Call for papers: Edited volume: Of Man Eating Men: Medieval and Early Modern Cannibalism, edited by Sarah Lambert, under consideration with the series Explorations in Medieval Culture (Brill).


The “headline” idea of cannibalism evokes images of depraved killers feasting on the flesh of their victims, Sweeny Todd-style. Modern society has been fascinated by cases of murder that involve ingesting parts of other human beings. However, the word and the concept have a fascinating early history in the medieval world.


Debates around transubstantiation engaged with the idea of theophagy—the cannibalistic consumption of Christ’s body, and the virulent anti-Semitism of the period focused on accusations of the Jewish consumption of Christian blood in an imagined act of blasphemous cannibalism. During periods of famine or siege, people occasionally resorted to cannibalism out of desperation. Dante records literary horror at his invention of the divine punishment of Ugolino della Gherardesca who gnaws upon the head of Archbishop Ruggieri, implying that in starvation, Ugolino may have been driven to cannibalize his sons and grandsons—an act disproven by modern forensic science. There are numerous scenes of cannibalism in medieval and early modern art and narrative. Cannibalism has always existed and is a facet of what it means to be human.
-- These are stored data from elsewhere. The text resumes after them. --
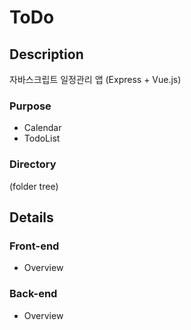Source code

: # ToDo

## Description
자바스크립트 일정관리 앱 (Express + Vue.js)

### Purpose
* Calendar
* TodoList

### Directory
(folder tree)

## Details

### Front-end
* Overview

### Back-end
* Overview
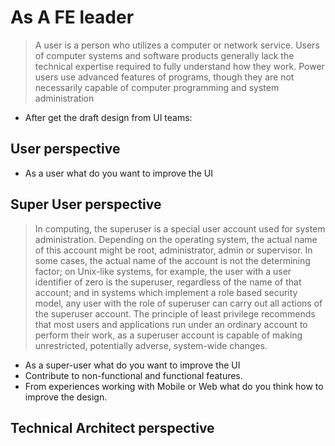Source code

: # As A FE leader
> A user is a person who utilizes a computer or network service. Users of computer systems and software products generally lack the technical expertise required to fully understand how they work. Power users use advanced features of programs, though they are not necessarily capable of computer programming and system administration

- After get the draft design from UI teams:
## User perspective
- As a user what do you want to improve the UI
## Super User perspective 
> In computing, the superuser is a special user account used for system administration. Depending on the operating system, the actual name of this account might be root, administrator, admin or supervisor. In some cases, the actual name of the account is not the determining factor; on Unix-like systems, for example, the user with a user identifier of zero is the superuser, regardless of the name of that account; and in systems which implement a role based security model, any user with the role of superuser can carry out all actions of the superuser account. The principle of least privilege recommends that most users and applications run under an ordinary account to perform their work, as a superuser account is capable of making unrestricted, potentially adverse, system-wide changes.

- As a super-user what do you want to improve the UI
- Contribute to non-functional and functional features.
- From experiences working with Mobile or Web what do you think how to improve the design.
## Technical Architect perspective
It is a universal phenomena that often relates to the primal desire to survive, but can also be an act of veneration and honor, and is still a topic of fierce debate amongst anthropologists and archaeologists today.


This volume examines way that cannibalism served variant and normative functions in the culture of the European middle ages, taking in religious, literary, psychosocial, artistic and historical fields of inquiry; it interrogates distinctions of “reality” and “fiction”, and questions early definitions of the human species as illustrated by discourses of autophagy, “eating the self”.

How to submit: The editor welcomes abstracts of 250 words on any aspect of cannibalism in the medieval or early modern period including, but not limited to, theology, art, literature, history, law, medicine, archaeology, anthropology, psychology and forensics.


Abstracts should include the author’s name, contact details, affiliation, email address and a brief bio, and should be sent to Sarah Lambert: s.lambert@gold.ac.uk

This volume is under consideration with the series Explorations in Medieval Culture (Brill).